PROBLEM:
Retype the listing below exactly, pictures removed.

++++++++

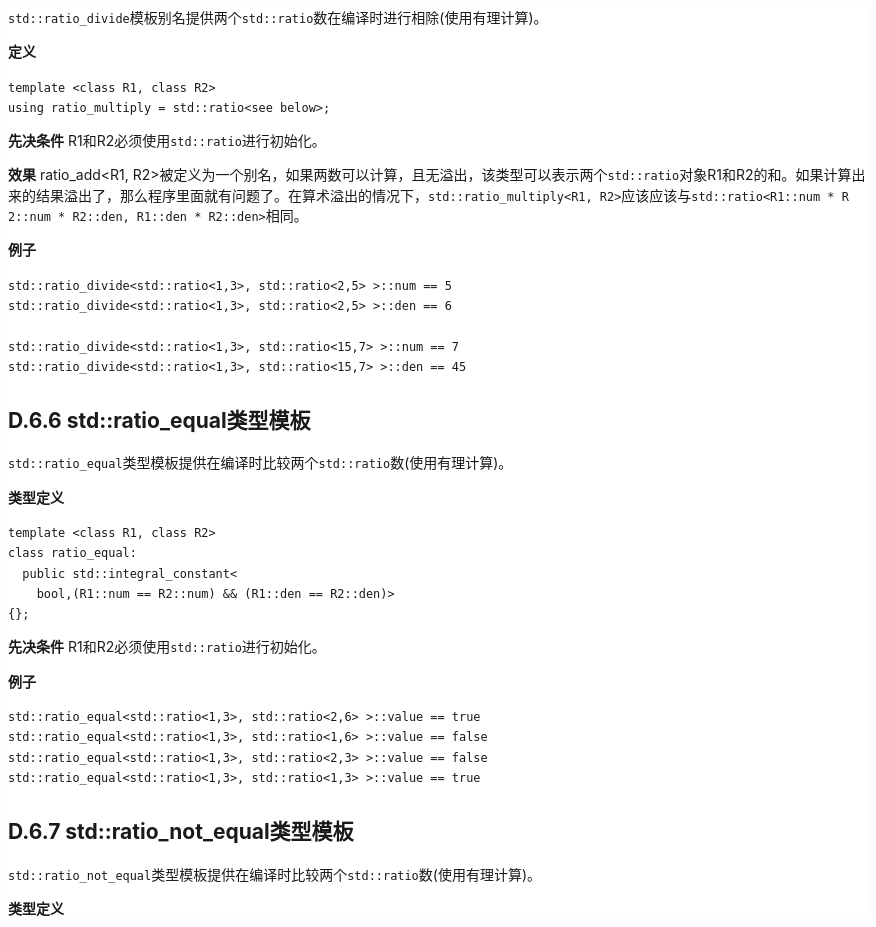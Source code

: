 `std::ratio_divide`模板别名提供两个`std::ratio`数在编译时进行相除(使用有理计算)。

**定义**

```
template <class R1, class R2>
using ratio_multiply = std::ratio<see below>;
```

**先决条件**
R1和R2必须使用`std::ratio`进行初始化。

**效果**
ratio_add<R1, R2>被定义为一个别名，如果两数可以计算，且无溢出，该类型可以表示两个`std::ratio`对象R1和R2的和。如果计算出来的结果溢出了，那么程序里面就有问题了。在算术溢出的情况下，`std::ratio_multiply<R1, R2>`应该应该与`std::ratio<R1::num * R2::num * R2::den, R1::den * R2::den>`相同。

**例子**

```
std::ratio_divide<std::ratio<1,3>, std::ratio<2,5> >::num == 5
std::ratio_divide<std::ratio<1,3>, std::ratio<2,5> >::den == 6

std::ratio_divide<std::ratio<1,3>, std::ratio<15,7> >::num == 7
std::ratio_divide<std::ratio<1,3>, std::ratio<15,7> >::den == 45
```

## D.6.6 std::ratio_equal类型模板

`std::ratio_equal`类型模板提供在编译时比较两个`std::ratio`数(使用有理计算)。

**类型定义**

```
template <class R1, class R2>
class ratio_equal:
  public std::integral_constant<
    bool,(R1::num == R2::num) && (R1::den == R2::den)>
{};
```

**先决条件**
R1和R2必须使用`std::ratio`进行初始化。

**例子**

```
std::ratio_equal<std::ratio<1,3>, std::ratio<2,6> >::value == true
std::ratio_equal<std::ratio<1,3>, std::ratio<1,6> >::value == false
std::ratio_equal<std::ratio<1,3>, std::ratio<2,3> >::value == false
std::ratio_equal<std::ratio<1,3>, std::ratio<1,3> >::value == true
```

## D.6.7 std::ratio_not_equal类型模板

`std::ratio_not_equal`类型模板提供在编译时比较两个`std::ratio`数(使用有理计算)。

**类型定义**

++++++++

SOLUTION:
Source code

: `std::ratio_divide`模板别名提供两个`std::ratio`数在编译时进行相除(使用有理计算)。

**定义**

```
template <class R1, class R2>
using ratio_multiply = std::ratio<see below>;
```

**先决条件**
R1和R2必须使用`std::ratio`进行初始化。

**效果**
ratio_add<R1, R2>被定义为一个别名，如果两数可以计算，且无溢出，该类型可以表示两个`std::ratio`对象R1和R2的和。如果计算出来的结果溢出了，那么程序里面就有问题了。在算术溢出的情况下，`std::ratio_multiply<R1, R2>`应该应该与`std::ratio<R1::num * R2::num * R2::den, R1::den * R2::den>`相同。

**例子**

```
std::ratio_divide<std::ratio<1,3>, std::ratio<2,5> >::num == 5
std::ratio_divide<std::ratio<1,3>, std::ratio<2,5> >::den == 6

std::ratio_divide<std::ratio<1,3>, std::ratio<15,7> >::num == 7
std::ratio_divide<std::ratio<1,3>, std::ratio<15,7> >::den == 45
```

## D.6.6 std::ratio_equal类型模板

`std::ratio_equal`类型模板提供在编译时比较两个`std::ratio`数(使用有理计算)。

**类型定义**

```
template <class R1, class R2>
class ratio_equal:
  public std::integral_constant<
    bool,(R1::num == R2::num) && (R1::den == R2::den)>
{};
```

**先决条件**
R1和R2必须使用`std::ratio`进行初始化。

**例子**

```
std::ratio_equal<std::ratio<1,3>, std::ratio<2,6> >::value == true
std::ratio_equal<std::ratio<1,3>, std::ratio<1,6> >::value == false
std::ratio_equal<std::ratio<1,3>, std::ratio<2,3> >::value == false
std::ratio_equal<std::ratio<1,3>, std::ratio<1,3> >::value == true
```

## D.6.7 std::ratio_not_equal类型模板

`std::ratio_not_equal`类型模板提供在编译时比较两个`std::ratio`数(使用有理计算)。

**类型定义**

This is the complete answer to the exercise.